Quest’ultimo nel processo “Rinascita-Scott” era accusato di falsa testimonianza (smentisce il collaboratore, negando quei rapporti tra Giamborino e i Mancuso che invece il pentito affermava esistere) e quindi D’Onofrio “sa bene che uno degli argomenti spendibili a favore del proprio sodale è quello di minare all’attendibilità di Mantella. Pertanto propone a Ceravolo di recapitare al proprio legale, a Vibo, gli atti a sua disposizione inerenti l’indagine milanese nella quale, a suo giudizio, la Procura Generale avrebbe fatto emergere numerose contraddizioni nel narrato del collaboratore: (“Ditegli se gli servono cose di Mantella. Ho tutte le sue dichiarazioni su quando D’Onofrio era in carcere …che la Procura di Milano l’ha spaccato…perché diceva sempre cose diverse, otto interrogatori li ha fatti l’uno diversi dall’altro…poi D’Onofrio dice (inc.le) tutto il processo di Rinascita-Scott… (inc.le) compreso tutto, compreso tutto come si dice”).
Ceravolo si incontra con l’avvocato, torna dalla Calabria e riferisce al suo interlocutore di aver visto il legale e che il materiale il suo possesso potrebbe interessargli.
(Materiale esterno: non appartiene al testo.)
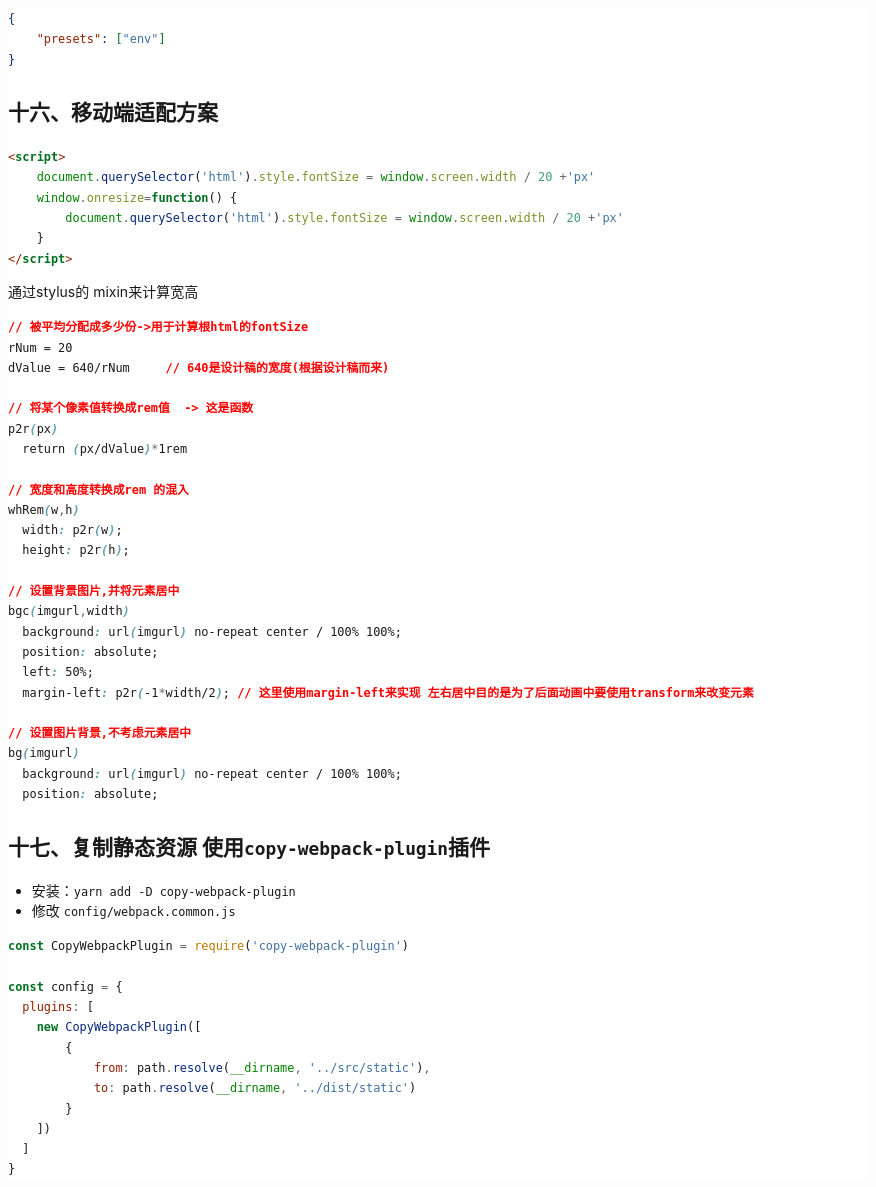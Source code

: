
 ```json
{
    "presets": ["env"]
}
```

## 十六、移动端适配方案
```html
<script>
    document.querySelector('html').style.fontSize = window.screen.width / 20 +'px'
    window.onresize=function() {
        document.querySelector('html').style.fontSize = window.screen.width / 20 +'px'
    }
</script>
```
通过stylus的 mixin来计算宽高
```css
// 被平均分配成多少份->用于计算根html的fontSize
rNum = 20
dValue = 640/rNum     // 640是设计稿的宽度(根据设计稿而来)

// 将某个像素值转换成rem值  -> 这是函数
p2r(px)
  return (px/dValue)*1rem

// 宽度和高度转换成rem 的混入
whRem(w,h)
  width: p2r(w);
  height: p2r(h);

// 设置背景图片,并将元素居中
bgc(imgurl,width)
  background: url(imgurl) no-repeat center / 100% 100%;
  position: absolute;
  left: 50%;  
  margin-left: p2r(-1*width/2); // 这里使用margin-left来实现 左右居中目的是为了后面动画中要使用transform来改变元素

// 设置图片背景,不考虑元素居中
bg(imgurl)
  background: url(imgurl) no-repeat center / 100% 100%;
  position: absolute;
```

## 十七、复制静态资源  使用`copy-webpack-plugin`插件
+ 安装：`yarn add -D copy-webpack-plugin`
+ 修改 `config/webpack.common.js`
```js
const CopyWebpackPlugin = require('copy-webpack-plugin')

const config = {
  plugins: [
    new CopyWebpackPlugin([
        {
            from: path.resolve(__dirname, '../src/static'),
            to: path.resolve(__dirname, '../dist/static') 
        }
    ])
  ]
}
```
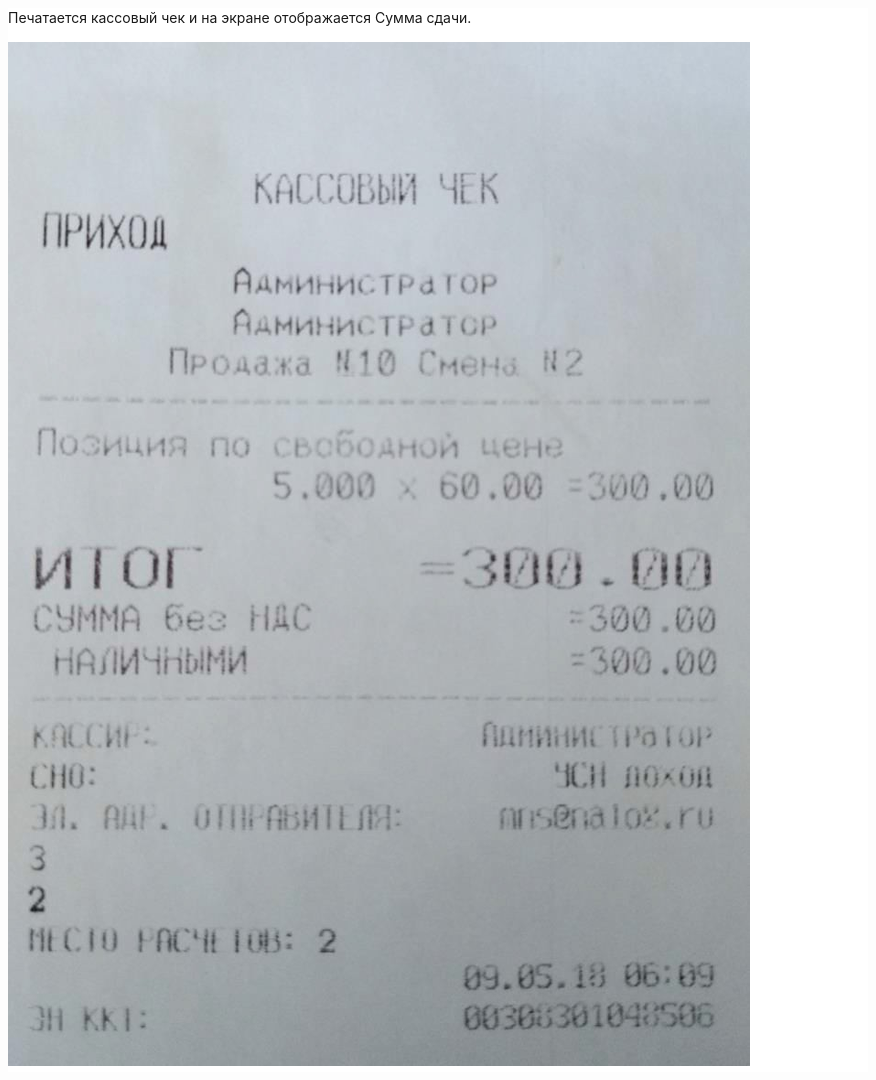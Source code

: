 Печатается кассовый чек и на экране отображается Сумма сдачи.

![Инструкция к Эвотор 5](<Инструкция к Эвотор 5 3.jpeg>)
In più ha prospettato una trasferta congiunta a Vibo Valentia per incontrare personalmente il penalista, visto che per la fine di agosto D’Onofrio avrebbe terminato gli arresti domiciliari (“Eh! Gli ho detto: Guardate, avvocato che lui si dovrebbe liberare per fine agosto, poi scendiamo”).
LA DDA DI TORINO: “MANTELLA ATTENDIBILE”
In realtà, la Procura Generale di Milano, spiega la Dda di Torino, non ha rilevato l’inattendibilità di Mantella, che ha invece ribadito, ma ha constatato unicamente la “mancanza di costanza del narrato” nella sola vicenda relativa alle confidenze che il collaboratore dichiara di aver ricevuto in carcere da D’Onofrio circa la sua responsabilità nell’omicidio Caccia, ed ha dunque ritenuto che tale narrato non costituisce elemento sufficiente ad integrare il resto del quadro indiziario raccolto a carico di D’Onofrio stesso.